Granted, it is ultimately more desirable to be emotionally honest, express our fear, and give our partner the opportunity to be comforting. But already feeling insecure, it may feel too scary to expose the fear.

Ann and Alex

Ann and Alex have been dating for a year.  When Alex is at work, he is not supposed to be on his cell phone, but he keeps it with him and occasionally checks it. Ann feels insecure about the long hours during which Alex is at work and does not communicate with her. Unable to openly express her fears, she accuses him via text, “You don’t miss me!”

Alex immediately feels guilty, like he has failed Ann and doesn’t know how to be emotionally available to his partner. Defending against these painful feelings, he angrily texts back, “You’re right! I’m at work. I’m not thinking about you.” Although this fight doesn’t resolve the problem, Ann immediately feels less vulnerable having engaged Alex in this text fight. For the time being, she feels less insecure: "At least he texted me.”

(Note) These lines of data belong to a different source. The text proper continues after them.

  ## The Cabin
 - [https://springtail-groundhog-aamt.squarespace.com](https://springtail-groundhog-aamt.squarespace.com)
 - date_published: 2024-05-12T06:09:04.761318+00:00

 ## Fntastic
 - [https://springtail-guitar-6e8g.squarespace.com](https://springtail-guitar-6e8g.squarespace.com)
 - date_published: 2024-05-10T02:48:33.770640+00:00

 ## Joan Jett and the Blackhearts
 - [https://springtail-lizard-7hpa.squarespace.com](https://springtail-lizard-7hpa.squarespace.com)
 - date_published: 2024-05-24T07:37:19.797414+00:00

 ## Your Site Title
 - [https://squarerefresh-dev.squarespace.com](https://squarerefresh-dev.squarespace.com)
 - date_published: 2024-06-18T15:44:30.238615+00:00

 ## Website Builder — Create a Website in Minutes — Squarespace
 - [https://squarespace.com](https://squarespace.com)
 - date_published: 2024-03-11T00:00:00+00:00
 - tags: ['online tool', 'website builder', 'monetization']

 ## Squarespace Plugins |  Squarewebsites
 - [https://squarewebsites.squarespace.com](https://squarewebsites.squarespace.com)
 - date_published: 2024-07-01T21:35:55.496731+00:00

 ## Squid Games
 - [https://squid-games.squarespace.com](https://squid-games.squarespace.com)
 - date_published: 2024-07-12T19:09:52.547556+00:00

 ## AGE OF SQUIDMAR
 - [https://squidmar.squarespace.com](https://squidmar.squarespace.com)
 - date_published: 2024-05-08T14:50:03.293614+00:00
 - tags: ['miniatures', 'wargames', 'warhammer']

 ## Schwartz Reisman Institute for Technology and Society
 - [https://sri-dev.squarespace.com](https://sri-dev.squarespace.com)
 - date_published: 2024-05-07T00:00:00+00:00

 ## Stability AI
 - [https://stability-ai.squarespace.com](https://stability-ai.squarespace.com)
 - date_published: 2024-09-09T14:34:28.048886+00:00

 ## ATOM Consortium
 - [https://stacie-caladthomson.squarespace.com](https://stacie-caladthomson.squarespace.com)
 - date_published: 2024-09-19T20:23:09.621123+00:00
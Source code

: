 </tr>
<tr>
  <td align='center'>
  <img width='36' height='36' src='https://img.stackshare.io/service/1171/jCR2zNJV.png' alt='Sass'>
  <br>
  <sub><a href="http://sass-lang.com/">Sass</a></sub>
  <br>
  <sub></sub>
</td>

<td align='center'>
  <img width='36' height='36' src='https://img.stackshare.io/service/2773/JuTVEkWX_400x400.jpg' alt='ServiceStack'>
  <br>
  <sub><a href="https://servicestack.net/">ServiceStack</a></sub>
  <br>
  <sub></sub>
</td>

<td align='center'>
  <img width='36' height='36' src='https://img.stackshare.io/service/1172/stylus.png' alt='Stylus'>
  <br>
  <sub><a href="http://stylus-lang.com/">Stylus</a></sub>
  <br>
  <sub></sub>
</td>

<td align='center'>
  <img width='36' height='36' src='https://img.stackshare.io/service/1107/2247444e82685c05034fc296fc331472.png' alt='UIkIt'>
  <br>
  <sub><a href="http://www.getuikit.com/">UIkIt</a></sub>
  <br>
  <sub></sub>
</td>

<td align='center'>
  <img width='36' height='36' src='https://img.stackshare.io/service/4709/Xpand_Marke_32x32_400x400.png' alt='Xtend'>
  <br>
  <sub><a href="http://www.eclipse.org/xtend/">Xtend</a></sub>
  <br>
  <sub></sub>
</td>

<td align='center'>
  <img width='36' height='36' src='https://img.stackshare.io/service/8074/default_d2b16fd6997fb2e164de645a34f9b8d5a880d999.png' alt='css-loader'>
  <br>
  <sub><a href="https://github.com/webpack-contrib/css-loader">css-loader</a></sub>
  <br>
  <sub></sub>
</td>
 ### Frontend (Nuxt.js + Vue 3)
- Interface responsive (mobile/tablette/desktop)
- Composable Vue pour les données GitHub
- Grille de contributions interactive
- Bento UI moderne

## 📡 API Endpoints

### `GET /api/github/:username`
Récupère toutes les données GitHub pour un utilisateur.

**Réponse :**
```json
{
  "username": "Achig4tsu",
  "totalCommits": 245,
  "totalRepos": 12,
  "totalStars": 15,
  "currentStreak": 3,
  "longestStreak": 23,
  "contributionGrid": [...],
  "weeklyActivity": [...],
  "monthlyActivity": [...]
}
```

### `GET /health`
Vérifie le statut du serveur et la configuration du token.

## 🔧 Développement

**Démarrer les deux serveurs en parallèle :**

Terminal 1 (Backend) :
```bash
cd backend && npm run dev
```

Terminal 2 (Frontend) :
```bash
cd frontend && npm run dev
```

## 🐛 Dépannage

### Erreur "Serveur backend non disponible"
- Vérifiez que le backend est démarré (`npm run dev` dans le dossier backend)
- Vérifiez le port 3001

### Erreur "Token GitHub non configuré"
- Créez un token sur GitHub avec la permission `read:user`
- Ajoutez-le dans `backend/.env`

An End Run Around Vulnerability

Getting angry allows people to feel less vulnerable. When we are angry, our heart rate accelerates, our blood pressure rises, and our breathing becomes more rapid. Blood flows to our limbs, giving us a feeling of strength, as our attention narrows focusing on the target of our anger. Getting angry immediately makes us feel stronger.

Picking a fight, we avoid exposing our vulnerability while experiencing ourselves as having an immediate impact on our partner. When our partner responds with anger, we surreptitiously receive reassurance that our partner is invested in the relationship. They are willing to engage in the struggle to assure the relationship works for them, too. In this way, the partner reassures us of their commitment to the relationship without our having to expose our insecurities.

Mae and Dan

Mae was out of town on business on Dan’s first day at a new job. As soon as she awoke, she called to wish him, “Good luck!” Dan angrily responded, “How could you wait until noon to call me on my first day?” He had been at work since 8 a.m. and had suffered for hours fearing she forgot. Instead of expressing his fear and exposing his vulnerability, he attacked her for being uncaring.

Mae pointed out that she was in a different time zone and apologized, though she didn’t feel she had much to apologize for; she had called him first thing when she awoke. Having experienced her parents’ fights as leading to the dissolution of their marriage, Mae avoids fighting with Dan. When he is upset, she tries to appease him, smoothing over their differences. As she outwardly sympathizes with his reactions, she quietly nurtures a belief that they are unreasonable, causing her to feel emotionally distant.

Over the ensuing months, Dan repeatedly brought up the noon call as evidence of Mae’s neglect. Thinking she was never going to hear the end of it, Mae finally expressed her anger, explaining that she felt she was being unjustly accused and didn’t want to hear about it again.

Mae was surprised to find that after a brief surge in his anger, Dan calmed down. Less anxious about the relationship, he was able to hear what she was saying to him and began to empathize with her position. Reassured, he was able to put himself in her shoes.

Some Pointers for a Good Fight

  • Speak up. When we disagree with our partner, we must say so. Not speaking up leaves the other person feeling anxious without knowing why and creates a breeding ground for resentment.
  • Validate. No matter how unreasonable we find our partner’s perspective, it is important to remember that it is based on their experience and therefore important for us to hear—we don’t need to agree in order to validate.
  • Be mindful. After a fight, taking time to consider what we learned about our partner and ourselves helps solidify gains and reminds us that the conflict was productive.

Fighting for the Love

When feeling vulnerable in a relationship, some folks become combative to manage their fears. When their combativeness is met with their partner’s passivity, it can feel like their partner is withdrawing from the relationship. When their partner becomes equally combative, it can seem like they are willing to fight for the relationship—to make it a relationship that can work for them in the long run. It can feel like a profession of love.